Author ORCID Identifier

Date of Award


Degree Type


Degree Name

Doctor of Philosophy (PhD)


Film, Video & Digital Imaging

First Advisor

Ethan Tussey

Second Advisor

Greg Smith

Third Advisor

Diane Anselmo

Fourth Advisor

Emanuela Guano


This dissertation explores post-authentic neoliberal animation production culture, tracing the ways authenticity is used as a resource to garner professional autonomy and security during precarious times. Animators engage in two modes of production, the first in creating animated content, and the other in constructing a professional identity. Analyzing animator discourse allows for a nuanced exploration of how these processes interact and congeal into common sense. The use of digital software impacts the animator’s capacity to legitimize themselves as creatives and experts, traditional tools become vital for signifying creative authenticity in a professional environment.

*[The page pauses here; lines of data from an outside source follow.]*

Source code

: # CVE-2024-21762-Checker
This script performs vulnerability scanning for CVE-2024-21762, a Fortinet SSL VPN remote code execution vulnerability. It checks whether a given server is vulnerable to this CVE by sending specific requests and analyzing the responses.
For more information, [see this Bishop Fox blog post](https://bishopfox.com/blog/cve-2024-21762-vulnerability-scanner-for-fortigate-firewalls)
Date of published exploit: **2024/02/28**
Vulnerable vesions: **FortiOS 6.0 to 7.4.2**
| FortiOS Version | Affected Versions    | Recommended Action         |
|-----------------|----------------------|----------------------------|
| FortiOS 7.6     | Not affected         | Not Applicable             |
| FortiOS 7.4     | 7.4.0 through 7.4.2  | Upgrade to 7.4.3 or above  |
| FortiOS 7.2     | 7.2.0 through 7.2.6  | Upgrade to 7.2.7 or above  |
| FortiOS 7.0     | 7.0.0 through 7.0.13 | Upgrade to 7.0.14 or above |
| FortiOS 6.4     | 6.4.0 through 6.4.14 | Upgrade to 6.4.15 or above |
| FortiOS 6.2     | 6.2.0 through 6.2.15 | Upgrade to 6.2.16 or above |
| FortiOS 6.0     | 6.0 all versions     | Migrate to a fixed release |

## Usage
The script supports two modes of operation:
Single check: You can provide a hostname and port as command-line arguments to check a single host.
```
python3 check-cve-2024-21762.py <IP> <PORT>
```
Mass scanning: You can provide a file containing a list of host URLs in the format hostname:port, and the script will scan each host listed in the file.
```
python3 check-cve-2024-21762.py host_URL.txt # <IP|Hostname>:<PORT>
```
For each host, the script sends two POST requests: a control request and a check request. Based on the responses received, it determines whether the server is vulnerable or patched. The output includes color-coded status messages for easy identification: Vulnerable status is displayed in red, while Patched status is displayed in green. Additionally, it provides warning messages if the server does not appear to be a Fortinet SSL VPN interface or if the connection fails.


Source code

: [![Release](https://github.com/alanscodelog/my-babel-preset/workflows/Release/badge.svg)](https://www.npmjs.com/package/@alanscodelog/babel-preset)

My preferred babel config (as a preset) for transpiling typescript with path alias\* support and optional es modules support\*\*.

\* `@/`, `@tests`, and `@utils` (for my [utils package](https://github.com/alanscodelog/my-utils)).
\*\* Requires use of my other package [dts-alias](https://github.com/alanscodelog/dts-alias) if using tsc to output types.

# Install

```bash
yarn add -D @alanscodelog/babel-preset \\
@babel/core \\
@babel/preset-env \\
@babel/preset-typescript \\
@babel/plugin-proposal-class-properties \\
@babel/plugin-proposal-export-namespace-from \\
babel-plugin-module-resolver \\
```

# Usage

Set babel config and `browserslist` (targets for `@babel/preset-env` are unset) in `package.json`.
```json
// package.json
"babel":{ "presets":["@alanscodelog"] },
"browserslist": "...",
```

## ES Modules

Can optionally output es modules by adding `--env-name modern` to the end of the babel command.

The practice of decorating one’s desk functions as a tactic to layer creative authenticity, but the meaning of this ritual is changing now that studios shift to open spaces while many animators work from home. Layering authenticity on-screen often requires blending techniques from classical Hollywood cinema into animated performance, concomitant with a bid to legitimate the role of the authentic interlocutor for the character. Increasingly animators feel pressure to layer authenticity online, establishing an audience as a means to hedge against precarity. The recombined self must balance the many methods for layering creative and professional authenticity with the constraints and affordances of their tools, along with the demands of the studio, to yield cultural capital vital for an animator’s survival in an industry defined at once by its limitless expressive potential and economic uncertainty.